RICHMOND, Va. (AP) - Virginia Gov. Terry McAuliffe asked state lawmakers Wednesday to avoid partisan squabbles but warned the GOP-controlled General Assembly he'd veto any bills on abortion rights or gun control he found objectionable.
The Democratic governor touted his accomplishments and outlined his goals in his State of the Commonwealth speech before the GOP-controlled General Assembly, kicking off its 2016 legislative session.
McAuliffe is entering his third year in office, which is typically when Virginia's single term-limited governors push for an ambitious legislative agenda. But McAuliffe will have little chance of passing any legacy legislation, as Republicans control both the Senate and House.
In his prepared remarks, McAuliffe asked Republicans to work with him on what's been a top legislative priority since he took office: expanding Medicaid to Virginia's able-bodied poor adults. McAuliffe has included expanding Medicaid in his $109 billion biennial budget, but Republicans have said they won't approve it.
"If we sit down at the table together in good will, we can find a way forward on the important issue of Medicaid expansion," McAuliffe said to loud applause from Democratic lawmakers.
The governor took a hard line on social issues, saying he would veto any legislation he thought would curb abortion rights or expand gun rights in a way he thinks is unsafe.
Republicans said McAuliffe's veto threats undermined his push for bipartisanship.
"That probably tainted a lot of the speech for us," said House Majority Leader Kirk Cox. But Cox said he did think there were areas that Republicans and the governor could work together, including on improving education and services for veterans.
McAuliffe has been an outspoken advocate for abortion rights and signed an executive order last year banning the open carry of guns in some state-owned buildings.
The governor also asked lawmakers to treat with respect his pick for the Virginia Supreme Court. Republicans have signaled they will not vote to allow Justice Jane Marum Roush to remain on the bench.
McAuliffe also highlighted his accomplishments in luring new businesses to Virginia. He said his frequent trips overseas have helped expand Virginia's economy, including new sales of apples to India and poultry to Oman
The governor also outlined some of his other priorities, which include boosting solar energy development, increasing school funding and efforts at workforce development and tightening the state's ethics laws for public officials.
The 2016 legislative session will last 60 days, and so far about 2,000 bills have been filed. There are seven new members of the Senate and 11 new members of the House.
The Virginia General Assembly is officially under way.
The House and Senate gaveled into session around noon on Wednesday, kicking off a 60-day sprint that will see lawmakers wrestle over a $100 billion biennial budget, fights over abortion and guns, and whether Virginia should expand Medicaid.
Republicans control both chambers of the General Assembly, keeping narrow control of the state Senate after an expensive and bruising election last year.

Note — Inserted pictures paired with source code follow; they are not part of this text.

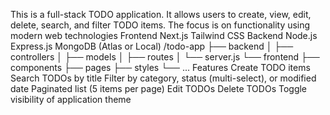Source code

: This is a full-stack TODO application. It allows users to create, view, edit, delete, search, and filter TODO items. The focus is on functionality using modern web technologies
Frontend
    Next.js
    Tailwind CSS
Backend
    Node.js
    Express.js
    MongoDB (Atlas or Local)
/todo-app
├── backend
│   ├── controllers
│   ├── models
│   ├── routes
│   └── server.js
└── frontend
    ├── components
    ├── pages
    ├── styles
    └── ...
Features
    Create TODO items
    Search TODOs by title 
    Filter by category, status (multi-select), or modified date
    Paginated list (5 items per page)
    Edit TODOs 
    Delete TODOs
    Toggle visibility of application theme
    
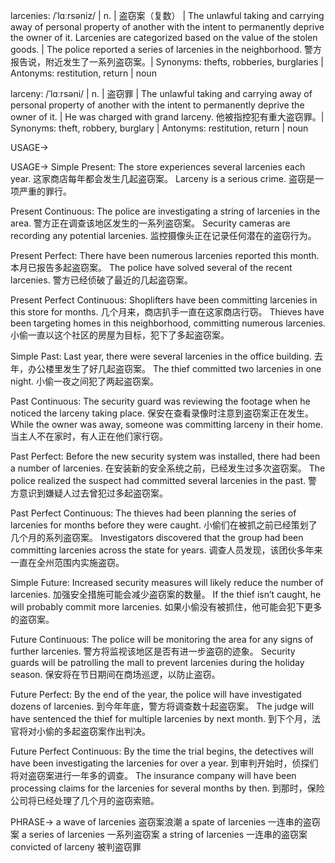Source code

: larcenies: /ˈlɑːrsəniz/ | n. | 盗窃案（复数） | The unlawful taking and carrying away of personal property of another with the intent to permanently deprive the owner of it.  Larcenies are categorized based on the value of the stolen goods. |  The police reported a series of larcenies in the neighborhood. 警方报告说，附近发生了一系列盗窃案。| Synonyms: thefts, robberies, burglaries | Antonyms: restitution, return | noun

larceny: /ˈlɑːrsəni/ | n. | 盗窃罪 | The unlawful taking and carrying away of personal property of another with the intent to permanently deprive the owner of it. |  He was charged with grand larceny. 他被指控犯有重大盗窃罪。| Synonyms: theft, robbery, burglary | Antonyms: restitution, return | noun


USAGE->

USAGE->
Simple Present:
The store experiences several larcenies each year.  这家商店每年都会发生几起盗窃案。
Larceny is a serious crime. 盗窃是一项严重的罪行。

Present Continuous:
The police are investigating a string of larcenies in the area. 警方正在调查该地区发生的一系列盗窃案。
Security cameras are recording any potential larcenies.  监控摄像头正在记录任何潜在的盗窃行为。

Present Perfect:
There have been numerous larcenies reported this month. 本月已报告多起盗窃案。
The police have solved several of the recent larcenies. 警方已经侦破了最近的几起盗窃案。

Present Perfect Continuous:
Shoplifters have been committing larcenies in this store for months.  几个月来，商店扒手一直在这家商店行窃。
Thieves have been targeting homes in this neighborhood, committing numerous larcenies. 小偷一直以这个社区的房屋为目标，犯下了多起盗窃案。

Simple Past:
Last year, there were several larcenies in the office building. 去年，办公楼里发生了好几起盗窃案。
The thief committed two larcenies in one night.  小偷一夜之间犯了两起盗窃案。


Past Continuous:
The security guard was reviewing the footage when he noticed the larceny taking place.  保安在查看录像时注意到盗窃案正在发生。
While the owner was away, someone was committing larceny in their home. 当主人不在家时，有人正在他们家行窃。


Past Perfect:
Before the new security system was installed, there had been a number of larcenies.  在安装新的安全系统之前，已经发生过多次盗窃案。
The police realized the suspect had committed several larcenies in the past. 警方意识到嫌疑人过去曾犯过多起盗窃案。


Past Perfect Continuous:
The thieves had been planning the series of larcenies for months before they were caught. 小偷们在被抓之前已经策划了几个月的系列盗窃案。
Investigators discovered that the group had been committing larcenies across the state for years. 调查人员发现，该团伙多年来一直在全州范围内实施盗窃。


Simple Future:
Increased security measures will likely reduce the number of larcenies.  加强安全措施可能会减少盗窃案的数量。
If the thief isn’t caught, he will probably commit more larcenies. 如果小偷没有被抓住，他可能会犯下更多的盗窃案。


Future Continuous:
The police will be monitoring the area for any signs of further larcenies. 警方将监视该地区是否有进一步盗窃的迹象。
Security guards will be patrolling the mall to prevent larcenies during the holiday season.  保安将在节日期间在商场巡逻，以防止盗窃。


Future Perfect:
By the end of the year, the police will have investigated dozens of larcenies.  到今年年底，警方将调查数十起盗窃案。
The judge will have sentenced the thief for multiple larcenies by next month.  到下个月，法官将对小偷的多起盗窃案作出判决。


Future Perfect Continuous:
By the time the trial begins, the detectives will have been investigating the larcenies for over a year.  到审判开始时，侦探们将对盗窃案进行一年多的调查。
The insurance company will have been processing claims for the larcenies for several months by then. 到那时，保险公司将已经处理了几个月的盗窃索赔。


PHRASE->
a wave of larcenies  盗窃案浪潮
a spate of larcenies  一连串的盗窃案
a series of larcenies  一系列盗窃案
a string of larcenies  一连串的盗窃案
convicted of larceny  被判盗窃罪
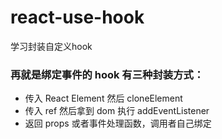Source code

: # react-use-hook
学习封装自定义hook


### 再就是绑定事件的 hook 有三种封装方式：
- 传入 React Element 然后 cloneElement
- 传入 ref 然后拿到 dom 执行 addEventListener
- 返回 props 或者事件处理函数，调用者自己绑定
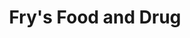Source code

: ---
title: "Fry's Food and Drug"
url: /mesa/frys-food-and-drug-south-ellsworth-road/
shop: Supermarkt
---
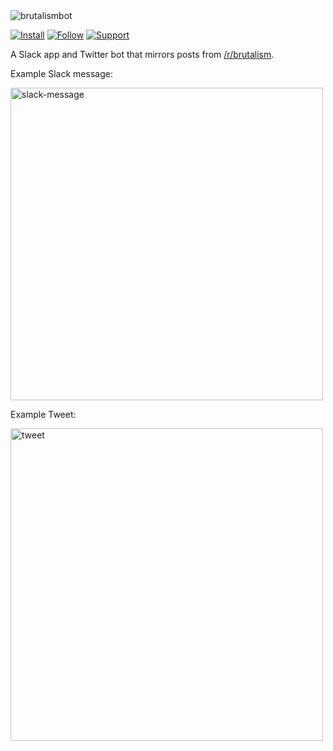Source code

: <img alt="brutalismbot" src="https://brutalismbot.com/docs/banner.png"/>

[![Install](https://img.shields.io/badge/Slack-install-4A154B?logo=slack&style=for-the-badge)](https://slack.com/apps/AH0KW28C9-brutalismbot)
[![Follow](https://img.shields.io/badge/Twitter-follow-1DA1F2?logo=twitter&logoColor=white&style=for-the-badge)](https://twitter.com/brutalismbot)
[![Support](https://img.shields.io/badge/Ko–Fi-Buy%20Me%20A%20Coffee-F58D8C?logo=buymeacoffee&logoColor=white&style=for-the-badge)](https://ko-fi.com/smallweirdnumber)

A Slack app and Twitter bot that mirrors posts from [/r/brutalism](https://www.reddit.com/r/brutalism/new).

Example Slack message:

<img alt="slack-message" src="https://brutalismbot.com/docs/slack-message.png" width="500"/>

Example Tweet:

<img alt="tweet" src="https://brutalismbot.com/docs/tweet.png" width="500"/>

Democratic Gov. Terry McAuliffe is looking to find compromise with GOP lawmakers over his proposed budget, which will likely be a focal point of this year's session. The governor, entering his third year in office, a billion-dollar increase in education spending, small corporate and individual tax cuts, and a 2 percent raise for state employees.
Lawmakers are returning to Richmond to kick off the 2016 legislative session and to hear Gov. Terry McAuliffe's State of the Commonwealth speech.
The Democratic governor is entering his third year in office and will be seeking support from state lawmakers to support his $109 billion proposed budget that includes a billion-dollar increase in education spending, small corporate and individual tax cuts, and a 2 percent raise for state employees.
He delivers his third State of the Commonwealth address Wednesday night.
McAuliffe also wants to expand Medicaid and enact new gun control laws, proposals that have slim chances with the Republican-controlled General Assembly.